Did Boris Johnson’s easily available phone number pose security risk?


Just how much of a security risk is it for a world leader’s current mobile number to have been sitting online, public but apparently unnoticed, for years?

The revelations about Boris Johnson’s phone prompted warnings on Friday ranging from the risk of the prime minister being hacked and surveilled to exposing him to doughty impersonators.

“For a key public figure, being openly contactable is highly undesirable,” said Tom Davison, technical director at the cybersecurity firm Lookout. “At best they could be bombarded with calls, blocking the ability to use the device legitimately. At worst they may fall prey to call spoofing or impersonation, as happened to Tony Blair in 1998, when Jon Culshaw made a hoax call pretending to be William Hague.”

Beyond unwanted calls, Johnson may have faced more serious threats. Text messages are a popular route for hackers to launch phishing and malware attacks, since they can frequently bypass corporate – or state – security teams and get their malicious message directly in front of users. When the number is linked to a known target, Davison warned, “highly targeted messages” can make such attacks hard to spot.

If mobile malware is installed, then potentially everything else on the device is open to attackers. “A malicious app can be used to intercept incoming SMS and email messages, or even send messages on behalf of the user, as well as accessing data on the device or enabling surveillance via microphone, camera and location tracking,” Davison said.

Such attacks would still rely on successfully tricking the prime minister, however, or using cyber weapons so expensive that they could only plausibly come from a state actor. But other vulnerabilities exist at the network level.

One attack, called “Sim-jacking”, can be used to completely take control of a phone number, Natalie Page, a threat intelligence analyst at Talion, said.

“The technique requires an attacker to deceive a phone operator into releasing a code to the adversary, allowing them to switch a targeted mobile phone number, such as Boris Johnson’s, to another Sim, enabling the attacker to take control of the phone number.”

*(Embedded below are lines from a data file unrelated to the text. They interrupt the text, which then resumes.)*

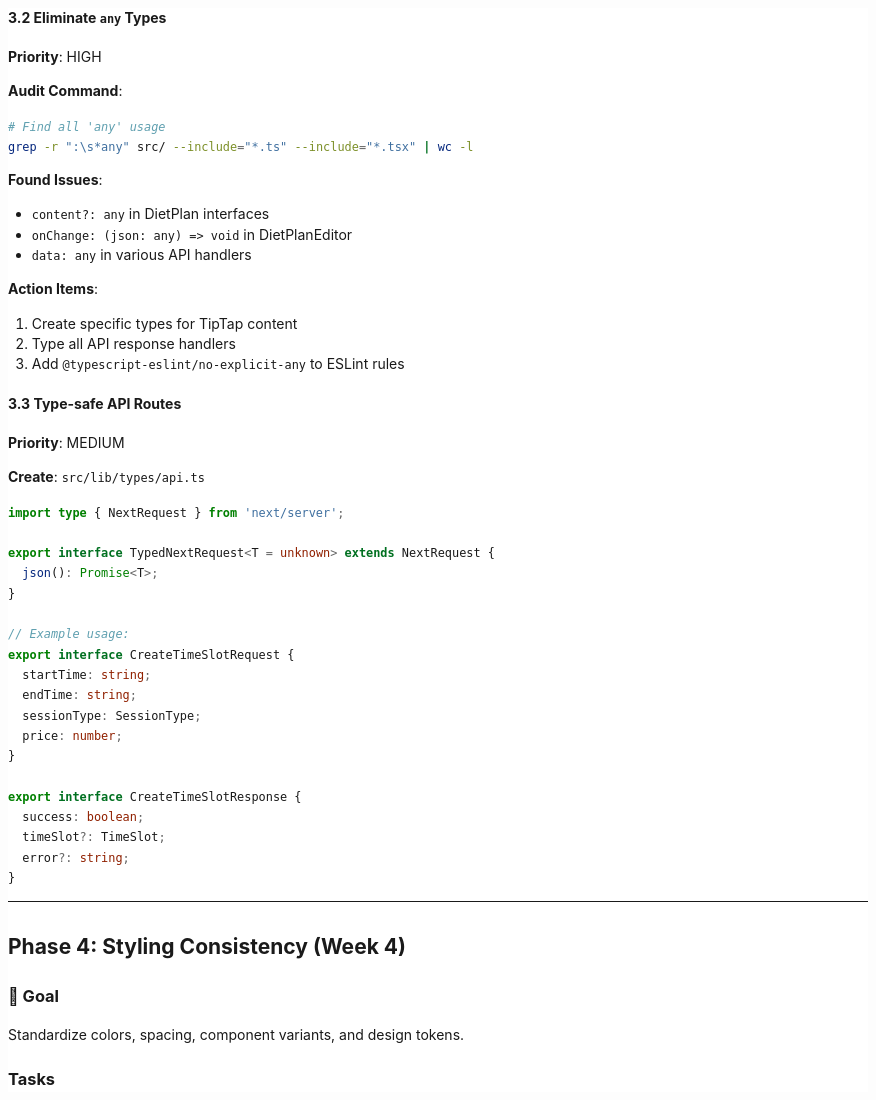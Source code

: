 
#### 3.2 Eliminate `any` Types
**Priority**: HIGH

**Audit Command**:
```bash
# Find all 'any' usage
grep -r ":\s*any" src/ --include="*.ts" --include="*.tsx" | wc -l
```

**Found Issues**:
- `content?: any` in DietPlan interfaces
- `onChange: (json: any) => void` in DietPlanEditor
- `data: any` in various API handlers

**Action Items**:
1. Create specific types for TipTap content
2. Type all API response handlers
3. Add `@typescript-eslint/no-explicit-any` to ESLint rules

#### 3.3 Type-safe API Routes
**Priority**: MEDIUM

**Create**: `src/lib/types/api.ts`
```typescript
import type { NextRequest } from 'next/server';

export interface TypedNextRequest<T = unknown> extends NextRequest {
  json(): Promise<T>;
}

// Example usage:
export interface CreateTimeSlotRequest {
  startTime: string;
  endTime: string;
  sessionType: SessionType;
  price: number;
}

export interface CreateTimeSlotResponse {
  success: boolean;
  timeSlot?: TimeSlot;
  error?: string;
}
```

---

## Phase 4: Styling Consistency (Week 4)

### 🎯 Goal
Standardize colors, spacing, component variants, and design tokens.

### Tasks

Such attacks have tripled in the UK in the last 12 months, Page warned. “With every corner of our lives now directed to our phones, the tactic presents many possibilities, combined with the reality that phones are now a crucial token for accessing accounts via two-factor authentication, and you have potentially handed over the key to an innumerable amount of privileged accounts.

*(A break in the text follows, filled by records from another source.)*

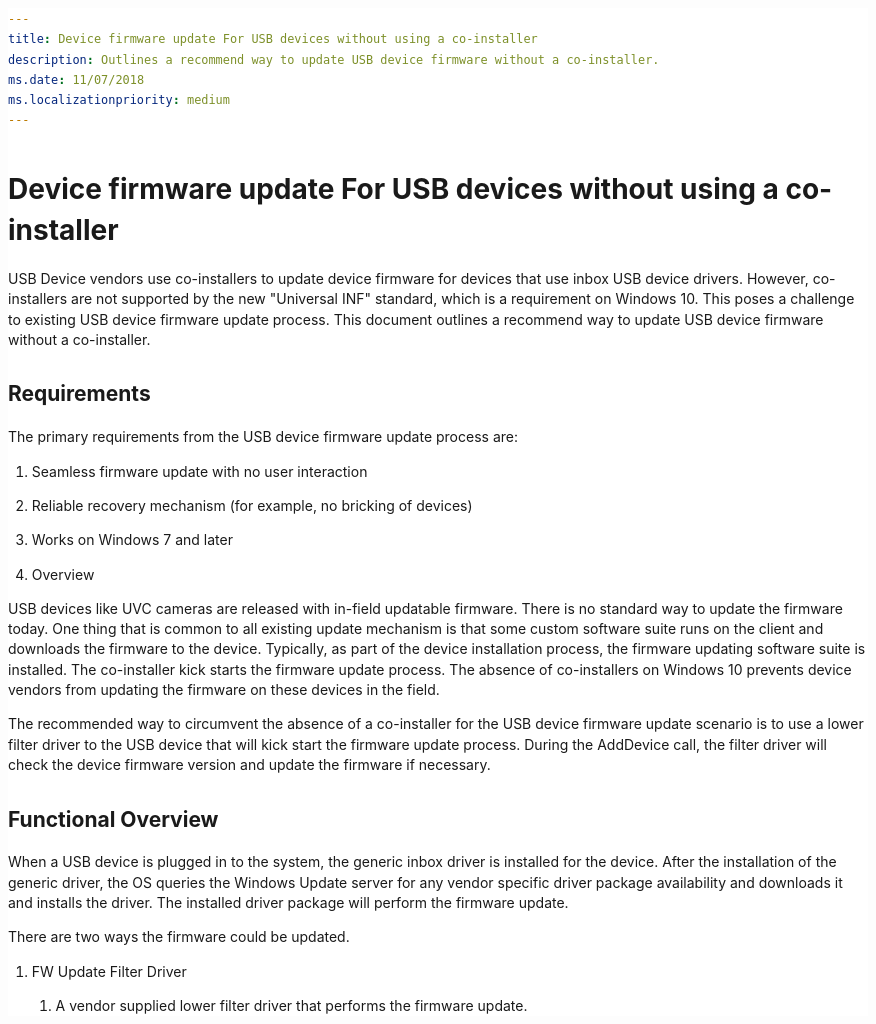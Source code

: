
 ```yaml
---
title: Device firmware update For USB devices without using a co-installer
description: Outlines a recommend way to update USB device firmware without a co-installer.
ms.date: 11/07/2018
ms.localizationpriority: medium
---
```


# Device firmware update For USB devices without using a co-installer

USB Device vendors use co-installers to update device firmware for devices that use inbox USB device drivers. However, co-installers are not supported by the new "Universal INF" standard, which is a requirement on Windows 10. This poses a challenge to existing USB device firmware update process. This document outlines a recommend way to update USB device firmware without a co-installer.

## Requirements

The primary requirements from the USB device firmware update process are:

1.  Seamless firmware update with no user interaction

2.  Reliable recovery mechanism (for example, no bricking of devices)

3.  Works on Windows 7 and later

4.  Overview

USB devices like UVC cameras are released with in-field updatable firmware. There is no standard way to update the firmware today. One thing that is common to all existing update mechanism is that some custom software suite runs on the client and downloads the firmware to the device. Typically, as part of the device installation process, the firmware updating software suite is installed. The co-installer kick starts the firmware update process. The absence of co-installers on Windows 10 prevents device vendors from updating the firmware on these devices in the field.

The recommended way to circumvent the absence of a co-installer for the USB device firmware update scenario is to use a lower filter driver to the USB device that will kick start the firmware update process. During the AddDevice call, the filter driver will check the device firmware version and update the firmware if necessary.

## Functional Overview

When a USB device is plugged in to the system, the generic inbox driver is installed for the device. After the installation of the generic driver, the OS queries the Windows Update server for any vendor specific driver package availability and downloads it and installs the driver. The installed driver package will perform the firmware update.

There are two ways the firmware could be updated.

1.  FW Update Filter Driver

    1.  A vendor supplied lower filter driver that performs the firmware update.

“For an attacker to compromise a phone number utilised by the UK’s prime minister for as long as 15 years, makes hijacking a phone number such as this one absolute gold dust to all adversary classifications.”

But others cautioned against exaggerating the risk. “If knowing the phone number is sufficient to be a disaster, the control has failed,” said Martin Jartelius, CSO at risk management company Outpost24. “It is similar to knowing the email address of someone constituting a risk for losing your email account.”

For someone like the prime minister, the “sophisticated threat actors” who represent the largest risk would not be deterred by a private phone number. “In the case of Mr Johnson, I would be more worried that large amounts of voters feel a need to voice their opinions,” Jartelius added. The PM apparently felt the same: after multiple reports on Thursday night of members of the public ringing the number, it now appears to have been disconnected.